Grid search can be computationally expensive, particularly when searching over many hyperparameters or a large range of values for each hyperparameter.

Hyperparameter Optimization: hyperopt

hyperopt is a Python package for performing hyperparameter optimization with a variety of optimization algorithms including random search, Tree-structured Parzen Estimator (TPE), and adaptive TPE, as well as a simple and flexible way to define the search space for the hyperparameters. The main function of the package is fmin that is used to perform the optimization. The function fmin takes an objective function, the search space, the optimization algorithm, and the maximum number of evaluations as input. The objective function takes the hyperparameters as input and returns a dictionary with the loss (or negative of the performance metric) and the status of the optimization. In addition to the fmin function, hyperopt also provides a number of helper functions for defining the search space. For example, hp.quniform and hp.qloguniform for continuous variables, hp.choice for categorical variables and hp.randint for integers. hyperopt provides a built-in support for parallel execution and early stopping. It can be used in combination with most machine learning libraries, such as scikit-learn, TensorFlow, and PyTorch. It is a popular choice among data scientists and researchers for the ease of use and ability to find better solutions in a relatively small number of evaluations.

from sklearn.datasets import make_blobs
from sklearn.metrics import accuracy_score
from sklearn.model_selection import train_test_split
from sklearn.neighbors import KNeighborsClassifier
from hyperopt import fmin, tpe, hp, STATUS_OK

# Generate data using make_blobs
X, y = make_blobs(n_samples=1000, n_features=2,
                  centers=5, random_state=12)

# Split data into train and test sets
X_train, X_test, y_train, y_test = \
    train_test_split(X, y, test_size=0.2, random_state=42)

# Define the search space for the hyperparameters
space = {'n_neighbors': hp.quniform('n_neighbors', 2, 20, 1),
         'weights': hp.choice('weights', ['uniform', 'distance'])}

def objective(params):
    params['n_neighbors'] = int(params['n_neighbors'])
    knn = KNeighborsClassifier(**params)
    knn.fit(X_train, y_train)
    y_pred = knn.predict(X_test)
    acc = accuracy_score(y_test, y_pred)
    return {'loss': -acc, 'status': STATUS_OK}

best = fmin(objective, space, algo=tpe.suggest, max_evals=100)
print(best)
  Best Result
  {'n_neighbors': 6.0, 'weights': 0}

✅ Knowledge Check

1. Which optimization method is useful when there's a need to balance between computational cost and optimization quality?

A. Grid search.
Incorrect. While grid search is thorough, it can be computationally expensive, especially with a large number of hyperparameters.
B. Random search.
Correct. Random search samples hyperparameters from a distribution and might provide a good balance between computational cost and optimization quality.
C. Gradient-based optimization.
Incorrect.

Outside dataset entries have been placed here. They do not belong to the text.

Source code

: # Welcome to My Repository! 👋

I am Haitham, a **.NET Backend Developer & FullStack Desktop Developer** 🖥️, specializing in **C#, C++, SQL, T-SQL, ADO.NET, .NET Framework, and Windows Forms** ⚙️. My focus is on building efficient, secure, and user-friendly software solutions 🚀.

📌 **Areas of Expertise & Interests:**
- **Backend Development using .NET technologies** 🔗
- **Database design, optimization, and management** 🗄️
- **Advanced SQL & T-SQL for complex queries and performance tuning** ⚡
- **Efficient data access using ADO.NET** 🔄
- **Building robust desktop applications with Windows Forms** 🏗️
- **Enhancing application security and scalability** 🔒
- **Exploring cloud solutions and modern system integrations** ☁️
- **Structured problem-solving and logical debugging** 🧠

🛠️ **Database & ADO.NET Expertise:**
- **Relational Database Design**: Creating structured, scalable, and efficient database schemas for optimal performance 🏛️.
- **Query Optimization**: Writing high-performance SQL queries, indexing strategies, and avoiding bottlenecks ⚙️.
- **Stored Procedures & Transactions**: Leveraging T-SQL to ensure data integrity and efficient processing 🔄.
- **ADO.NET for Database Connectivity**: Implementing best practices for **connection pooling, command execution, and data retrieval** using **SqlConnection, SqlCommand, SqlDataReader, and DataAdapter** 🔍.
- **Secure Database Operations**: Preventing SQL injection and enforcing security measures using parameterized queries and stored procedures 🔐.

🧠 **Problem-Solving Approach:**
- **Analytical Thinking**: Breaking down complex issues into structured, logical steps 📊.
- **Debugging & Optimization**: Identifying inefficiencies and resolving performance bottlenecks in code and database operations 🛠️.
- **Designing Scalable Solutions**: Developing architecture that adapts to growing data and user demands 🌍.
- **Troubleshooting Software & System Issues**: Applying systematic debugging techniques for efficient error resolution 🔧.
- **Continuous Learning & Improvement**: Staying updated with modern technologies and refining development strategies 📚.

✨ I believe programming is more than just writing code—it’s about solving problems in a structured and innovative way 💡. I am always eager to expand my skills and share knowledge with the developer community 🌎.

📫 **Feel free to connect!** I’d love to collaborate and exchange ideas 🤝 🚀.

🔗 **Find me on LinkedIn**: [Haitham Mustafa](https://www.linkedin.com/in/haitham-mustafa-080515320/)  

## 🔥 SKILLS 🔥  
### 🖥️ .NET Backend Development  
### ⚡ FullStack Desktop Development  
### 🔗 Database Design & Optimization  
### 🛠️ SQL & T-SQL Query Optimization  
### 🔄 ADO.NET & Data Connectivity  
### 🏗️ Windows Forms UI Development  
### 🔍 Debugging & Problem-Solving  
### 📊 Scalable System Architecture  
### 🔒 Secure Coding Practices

Gradient-based optimization is powerful but may not always be the most efficient for all types of hyperparameter spaces.
D. Hyperband.
Incorrect. Hyperband uses the idea of early stopping, which can be efficient, but its main advantage is speed, not necessarily a balance between computation time and optimization quality.

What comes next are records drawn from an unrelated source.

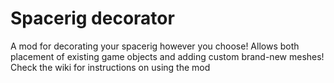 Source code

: # Spacerig decorator
A mod for decorating your spacerig however you choose!
Allows both placement of existing game objects and adding custom brand-new meshes! 
Check the wiki for instructions on using the mod
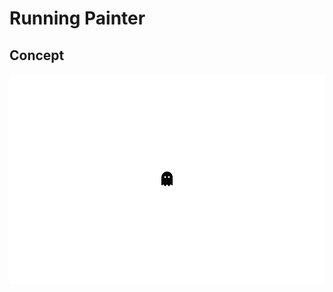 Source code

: # Running Painter

## Concept

![Concept](https://github.com/kawmra/running-painter/blob/master/images/concept.gif)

2. In the context of KNN classification, what might be the purpose of performing a grid search?

A. To determine the most accurate activation function for the KNN.
Incorrect. KNN does not use activation functions, which are more common in neural networks.
B. To find the optimal number of layers in the KNN.
Incorrect. KNN doesn't have layers like neural networks.
C. To determine the best data preprocessing method for KNN.
Incorrect. While preprocessing is crucial for KNN, grid search typically optimizes model-specific hyperparameters rather than preprocessing methods.
D. To find the optimal number of neighbors and weighting method.
Correct. In the case of a KNN classifier, a grid search can be used to find the optimal number of neighbors and the optimal weighting method.